Oh, how the mighty have fallen. A mere seven weeks into the 2010-2011 Barclays Premier League season and the footballing world has turned on its head. Liverpool and Everton, eternal residents of topflight football, are lingering in and about the drop zone. Premier League debutantes Blackpool and the biennial newcomers of West Brom are in the top half of the table, giving supporters and casual observers alike reason to believe. Manchester United β€” the insatiable kings of world football, the game and the global marketing phenomenon β€” are off to their worst start in nine years. Moreover, last year’s wonder boy can do nothing right, on or off the pitch. And finally, the Big Four is looking more and more like the Big Two. That is to say, the two teams operating on financial losses to the tune of nine figures also happen to be the two teams that appear most likely to walk away with the Premier League title.

No, Toto. Kansas, this is not.

But wait. Sunday’s feature match in West London offered up some familiar headlines β€” and emotions. For yet another season, Arsenal came up empty-handed against their cross-city rivals, despite having the larger share of possession and a great number of chances once more. (An important point of reference here is: I’m a Gooner.) So for me and my fellow Gooners, this season is starting to feel a lot like the last season, and the one before that, and the one before that. And yes, Mr. Wenger, you are insane, as am I. For every season, I start out filled with hope and confidence, allured by 6-0 wins at home to Blackpool and Braga.

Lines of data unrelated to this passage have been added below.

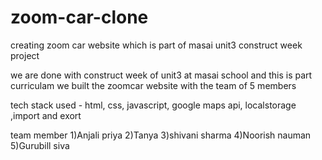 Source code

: # zoom-car-clone
creating zoom car website which is part of masai unit3 construct week project

we are done with construct week of unit3 at masai school and this is part curriculam we built the zoomcar website with the team of 5 members

tech stack used - html, css, javascript, google maps api, localstorage ,import  and exort

team member 
1)Anjali priya 
2)Tanya
3)shivani sharma
4)Noorish nauman
5)Gurubill siva
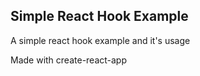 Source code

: ## Simple React Hook Example

A simple react hook example and it's usage 

Made with create-react-app

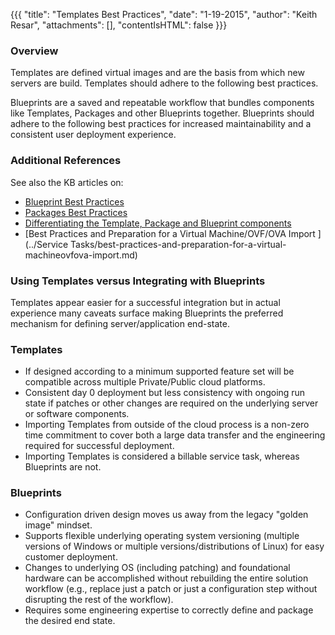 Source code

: {{{
  "title": "Templates Best Practices",
  "date": "1-19-2015",
  "author": "Keith Resar",
  "attachments": [],
  "contentIsHTML": false
}}}

### Overview
Templates are defined virtual images and are the basis from which new servers are build. Templates should adhere to the following best practices.

Blueprints are a saved and repeatable workflow that bundles components like Templates, Packages and other Blueprints together. Blueprints should adhere to the following best practices for increased maintainability and a consistent user deployment experience.

### Additional References
See also the KB articles on:
* [Blueprint Best Practices](blueprints-best-practices.md)
* [Packages Best Practices](packages-best-practices.md)
* [Differentiating the Template, Package and Blueprint components](understanding-the-difference-between-templates-blueprints-and-packages.md)
* [Best Practices and Preparation for a Virtual Machine/OVF/OVA Import ](../Service Tasks/best-practices-and-preparation-for-a-virtual-machineovfova-import.md)

### Using Templates versus Integrating with Blueprints
Templates appear easier for a successful integration but in actual experience many caveats surface making Blueprints the preferred mechanism for defining server/application end-state.

### Templates
* If designed according to a minimum supported feature set will be compatible across multiple Private/Public cloud platforms.
* Consistent day 0 deployment but less consistency with ongoing run state if patches or other changes are required on the underlying server or software components.
* Importing Templates from outside of the cloud process is a non-zero time commitment to cover both a large data transfer and the engineering required for successful deployment.
* Importing Templates is considered a billable service task, whereas Blueprints are not.

### Blueprints
* Configuration driven design moves us away from the legacy "golden image" mindset.
* Supports flexible underlying operating system versioning (multiple versions of Windows or multiple versions/distributions of Linux) for easy customer deployment.
* Changes to underlying OS (including patching) and foundational hardware can be accomplished without rebuilding the entire solution workflow (e.g., replace just a patch or just a configuration step without disrupting the rest of the workflow).
* Requires some engineering expertise to correctly define and package the desired end state.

“This is the season all will be made right. The year when, finally, the moral rectitude of the Arsenal product will prevail and silence the naysayers.”

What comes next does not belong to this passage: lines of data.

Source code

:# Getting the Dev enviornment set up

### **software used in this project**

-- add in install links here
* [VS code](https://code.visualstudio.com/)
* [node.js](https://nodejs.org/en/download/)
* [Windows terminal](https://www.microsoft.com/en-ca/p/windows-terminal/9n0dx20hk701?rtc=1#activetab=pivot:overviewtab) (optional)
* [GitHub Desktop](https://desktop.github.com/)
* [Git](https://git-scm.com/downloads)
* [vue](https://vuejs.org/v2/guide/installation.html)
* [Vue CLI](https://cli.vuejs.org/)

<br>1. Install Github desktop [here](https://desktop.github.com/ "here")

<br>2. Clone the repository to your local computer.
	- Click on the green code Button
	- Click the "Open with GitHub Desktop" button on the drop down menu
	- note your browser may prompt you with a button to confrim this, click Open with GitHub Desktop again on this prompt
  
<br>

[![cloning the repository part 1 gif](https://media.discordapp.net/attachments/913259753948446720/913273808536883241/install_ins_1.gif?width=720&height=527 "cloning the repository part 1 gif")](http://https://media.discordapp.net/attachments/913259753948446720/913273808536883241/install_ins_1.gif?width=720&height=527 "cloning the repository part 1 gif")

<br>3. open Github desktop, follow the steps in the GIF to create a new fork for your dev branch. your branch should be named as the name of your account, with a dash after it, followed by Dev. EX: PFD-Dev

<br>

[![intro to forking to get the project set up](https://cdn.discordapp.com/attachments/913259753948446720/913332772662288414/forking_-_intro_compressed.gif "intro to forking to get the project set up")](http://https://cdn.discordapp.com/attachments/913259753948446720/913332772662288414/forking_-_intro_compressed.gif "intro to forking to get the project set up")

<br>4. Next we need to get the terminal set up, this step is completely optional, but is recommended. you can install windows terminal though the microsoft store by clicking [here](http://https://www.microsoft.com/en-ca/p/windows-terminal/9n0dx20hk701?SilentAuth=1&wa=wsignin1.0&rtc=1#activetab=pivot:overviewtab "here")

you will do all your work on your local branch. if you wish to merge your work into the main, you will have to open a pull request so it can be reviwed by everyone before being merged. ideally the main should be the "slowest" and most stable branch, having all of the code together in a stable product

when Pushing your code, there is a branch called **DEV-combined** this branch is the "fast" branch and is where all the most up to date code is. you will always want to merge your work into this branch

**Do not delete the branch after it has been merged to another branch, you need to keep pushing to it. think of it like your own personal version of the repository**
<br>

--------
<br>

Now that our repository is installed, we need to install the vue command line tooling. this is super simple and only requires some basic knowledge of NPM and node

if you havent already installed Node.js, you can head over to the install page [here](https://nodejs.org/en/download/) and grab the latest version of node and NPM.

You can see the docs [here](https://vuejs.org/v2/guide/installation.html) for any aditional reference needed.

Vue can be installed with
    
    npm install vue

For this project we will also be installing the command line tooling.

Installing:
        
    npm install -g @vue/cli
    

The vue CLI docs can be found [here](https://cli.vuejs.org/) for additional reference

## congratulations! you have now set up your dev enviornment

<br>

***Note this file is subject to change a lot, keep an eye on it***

Then there is Didier Drogba, and cosmos are realigned, however cruel or unjust.

But something is different this season. Where I might have seen Arsenal’s title hopes seriously damaged by the Ivorian Machine alone from the couch of my (then) studio apartment in seasons past, this Sunday I watched Arsenal’s title hopes seriously damaged by the Ivorian Machine in a pub, with friends, each of whom having a vested interest in the outcome. In that I may take a little pride.

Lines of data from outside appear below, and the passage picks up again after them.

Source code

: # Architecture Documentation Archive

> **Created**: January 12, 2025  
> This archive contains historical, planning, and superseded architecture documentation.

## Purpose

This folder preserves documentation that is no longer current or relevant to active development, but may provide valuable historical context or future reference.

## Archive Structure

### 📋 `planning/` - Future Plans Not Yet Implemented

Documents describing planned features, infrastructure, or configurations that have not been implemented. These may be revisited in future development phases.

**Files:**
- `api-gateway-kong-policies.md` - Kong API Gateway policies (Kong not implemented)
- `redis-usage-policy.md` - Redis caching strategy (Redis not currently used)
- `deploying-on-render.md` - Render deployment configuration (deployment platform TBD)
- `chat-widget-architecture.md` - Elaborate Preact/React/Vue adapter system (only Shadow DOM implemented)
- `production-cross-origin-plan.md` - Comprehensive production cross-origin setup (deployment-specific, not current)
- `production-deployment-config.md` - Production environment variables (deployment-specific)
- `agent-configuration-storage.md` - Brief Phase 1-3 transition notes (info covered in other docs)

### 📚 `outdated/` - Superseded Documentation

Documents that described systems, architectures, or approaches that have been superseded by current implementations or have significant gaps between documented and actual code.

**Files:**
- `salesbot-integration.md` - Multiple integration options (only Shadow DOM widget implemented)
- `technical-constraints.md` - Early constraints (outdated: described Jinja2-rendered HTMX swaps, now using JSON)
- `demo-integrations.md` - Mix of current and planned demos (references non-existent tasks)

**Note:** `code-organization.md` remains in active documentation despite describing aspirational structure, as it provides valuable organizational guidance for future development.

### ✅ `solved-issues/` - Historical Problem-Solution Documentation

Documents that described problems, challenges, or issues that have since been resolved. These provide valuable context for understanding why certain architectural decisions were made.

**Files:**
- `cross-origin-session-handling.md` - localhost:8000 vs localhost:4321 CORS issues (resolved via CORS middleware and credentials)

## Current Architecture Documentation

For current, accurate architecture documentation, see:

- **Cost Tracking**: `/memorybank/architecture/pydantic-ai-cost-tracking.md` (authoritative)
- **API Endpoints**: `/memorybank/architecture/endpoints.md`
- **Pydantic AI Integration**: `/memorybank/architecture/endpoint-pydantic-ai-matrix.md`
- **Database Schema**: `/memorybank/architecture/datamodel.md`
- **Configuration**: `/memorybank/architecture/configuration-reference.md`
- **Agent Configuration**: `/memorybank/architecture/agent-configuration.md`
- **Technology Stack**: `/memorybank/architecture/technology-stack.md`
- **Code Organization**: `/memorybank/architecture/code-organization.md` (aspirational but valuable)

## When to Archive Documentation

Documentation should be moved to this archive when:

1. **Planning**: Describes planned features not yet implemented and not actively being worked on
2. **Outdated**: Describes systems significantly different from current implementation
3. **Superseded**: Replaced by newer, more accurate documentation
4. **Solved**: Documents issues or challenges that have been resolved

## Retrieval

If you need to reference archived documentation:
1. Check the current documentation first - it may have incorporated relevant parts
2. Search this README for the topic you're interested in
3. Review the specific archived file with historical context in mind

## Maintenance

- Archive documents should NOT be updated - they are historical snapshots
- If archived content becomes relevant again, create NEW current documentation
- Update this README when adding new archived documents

Last season, I realized that Fantasy ‘football’ was an incredible aide for familiarizing oneself with an otherwise foreign and less accessible sport. This summer, with the 2010-2011 EPL season quickly approaching and the post-World Cup hangover threatening to set in, I needed something to sustain the football fever that produced the largest match-viewing gatherings I had been apart of thus far.

Our EPL fantasy league was born. (The details of this league can be read elsewhere in this blog.)

Of course, reservations are to be had. Maybe, as another blogger on here has alluded to, fantasy fans are a bit ‘different’ from the rest of us. But as Alex’s ridiculous free-kick smashed the back of the Arsenal net in 85 minute, crushing my hope, and sending the arms of my smiling week-seven opponent skyward, knowing instantly that this wonder strike had secured her a victory, I knew that something good had come of this. “She got it. They got it.” This game I had fallen in love with on my own, in my studio apartment, was now theirs.

Too bad they’re all indirectly rooting for Chelsea.